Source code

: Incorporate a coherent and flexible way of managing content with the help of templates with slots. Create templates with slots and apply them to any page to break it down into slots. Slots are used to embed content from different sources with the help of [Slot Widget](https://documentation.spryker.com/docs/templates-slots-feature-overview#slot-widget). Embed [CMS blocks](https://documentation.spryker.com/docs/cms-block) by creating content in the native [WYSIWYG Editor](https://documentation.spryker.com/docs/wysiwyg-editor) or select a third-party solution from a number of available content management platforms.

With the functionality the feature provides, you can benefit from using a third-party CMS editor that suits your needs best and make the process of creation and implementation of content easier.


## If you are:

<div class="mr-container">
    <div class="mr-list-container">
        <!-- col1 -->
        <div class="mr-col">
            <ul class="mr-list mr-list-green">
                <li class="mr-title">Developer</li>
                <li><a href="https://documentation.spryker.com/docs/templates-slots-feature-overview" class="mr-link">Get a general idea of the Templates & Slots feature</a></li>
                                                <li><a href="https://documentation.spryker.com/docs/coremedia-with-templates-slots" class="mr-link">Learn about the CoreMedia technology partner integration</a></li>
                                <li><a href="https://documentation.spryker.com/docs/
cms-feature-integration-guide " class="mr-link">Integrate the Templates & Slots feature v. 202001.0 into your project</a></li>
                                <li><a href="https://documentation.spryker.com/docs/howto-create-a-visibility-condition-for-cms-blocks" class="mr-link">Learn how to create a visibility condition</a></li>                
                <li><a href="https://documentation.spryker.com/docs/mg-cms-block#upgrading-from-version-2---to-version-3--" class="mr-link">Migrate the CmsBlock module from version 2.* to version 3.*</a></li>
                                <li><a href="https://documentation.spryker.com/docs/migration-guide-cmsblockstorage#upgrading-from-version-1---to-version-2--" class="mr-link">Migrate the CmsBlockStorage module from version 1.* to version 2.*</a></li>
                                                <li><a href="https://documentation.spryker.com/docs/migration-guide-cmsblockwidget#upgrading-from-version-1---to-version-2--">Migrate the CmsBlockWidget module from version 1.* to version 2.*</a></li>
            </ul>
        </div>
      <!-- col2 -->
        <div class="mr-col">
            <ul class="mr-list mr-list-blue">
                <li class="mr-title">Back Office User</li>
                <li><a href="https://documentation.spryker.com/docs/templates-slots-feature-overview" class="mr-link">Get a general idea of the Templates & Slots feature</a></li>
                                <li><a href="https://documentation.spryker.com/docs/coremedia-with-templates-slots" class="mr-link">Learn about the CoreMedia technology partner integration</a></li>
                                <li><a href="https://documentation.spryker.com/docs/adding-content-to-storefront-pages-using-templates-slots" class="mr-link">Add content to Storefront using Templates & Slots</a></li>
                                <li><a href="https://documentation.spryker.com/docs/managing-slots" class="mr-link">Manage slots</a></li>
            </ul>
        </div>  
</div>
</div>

=-=-=-=-=

PROBLEM DETAILS ▸ Restate the entries above word for word.

TASK ANSWER ▸
Source code

: Incorporate a coherent and flexible way of managing content with the help of templates with slots. Create templates with slots and apply them to any page to break it down into slots. Slots are used to embed content from different sources with the help of [Slot Widget](https://documentation.spryker.com/docs/templates-slots-feature-overview#slot-widget). Embed [CMS blocks](https://documentation.spryker.com/docs/cms-block) by creating content in the native [WYSIWYG Editor](https://documentation.spryker.com/docs/wysiwyg-editor) or select a third-party solution from a number of available content management platforms.

With the functionality the feature provides, you can benefit from using a third-party CMS editor that suits your needs best and make the process of creation and implementation of content easier.


## If you are:

<div class="mr-container">
    <div class="mr-list-container">
        <!-- col1 -->
        <div class="mr-col">
            <ul class="mr-list mr-list-green">
                <li class="mr-title">Developer</li>
                <li><a href="https://documentation.spryker.com/docs/templates-slots-feature-overview" class="mr-link">Get a general idea of the Templates & Slots feature</a></li>
                                                <li><a href="https://documentation.spryker.com/docs/coremedia-with-templates-slots" class="mr-link">Learn about the CoreMedia technology partner integration</a></li>
                                <li><a href="https://documentation.spryker.com/docs/
cms-feature-integration-guide " class="mr-link">Integrate the Templates & Slots feature v. 202001.0 into your project</a></li>
                                <li><a href="https://documentation.spryker.com/docs/howto-create-a-visibility-condition-for-cms-blocks" class="mr-link">Learn how to create a visibility condition</a></li>                
                <li><a href="https://documentation.spryker.com/docs/mg-cms-block#upgrading-from-version-2---to-version-3--" class="mr-link">Migrate the CmsBlock module from version 2.* to version 3.*</a></li>
                                <li><a href="https://documentation.spryker.com/docs/migration-guide-cmsblockstorage#upgrading-from-version-1---to-version-2--" class="mr-link">Migrate the CmsBlockStorage module from version 1.* to version 2.*</a></li>
                                                <li><a href="https://documentation.spryker.com/docs/migration-guide-cmsblockwidget#upgrading-from-version-1---to-version-2--">Migrate the CmsBlockWidget module from version 1.* to version 2.*</a></li>
            </ul>
        </div>
      <!-- col2 -->
        <div class="mr-col">
            <ul class="mr-list mr-list-blue">
                <li class="mr-title">Back Office User</li>
                <li><a href="https://documentation.spryker.com/docs/templates-slots-feature-overview" class="mr-link">Get a general idea of the Templates & Slots feature</a></li>
                                <li><a href="https://documentation.spryker.com/docs/coremedia-with-templates-slots" class="mr-link">Learn about the CoreMedia technology partner integration</a></li>
                                <li><a href="https://documentation.spryker.com/docs/adding-content-to-storefront-pages-using-templates-slots" class="mr-link">Add content to Storefront using Templates & Slots</a></li>
                                <li><a href="https://documentation.spryker.com/docs/managing-slots" class="mr-link">Manage slots</a></li>
            </ul>
        </div>  
</div>
</div>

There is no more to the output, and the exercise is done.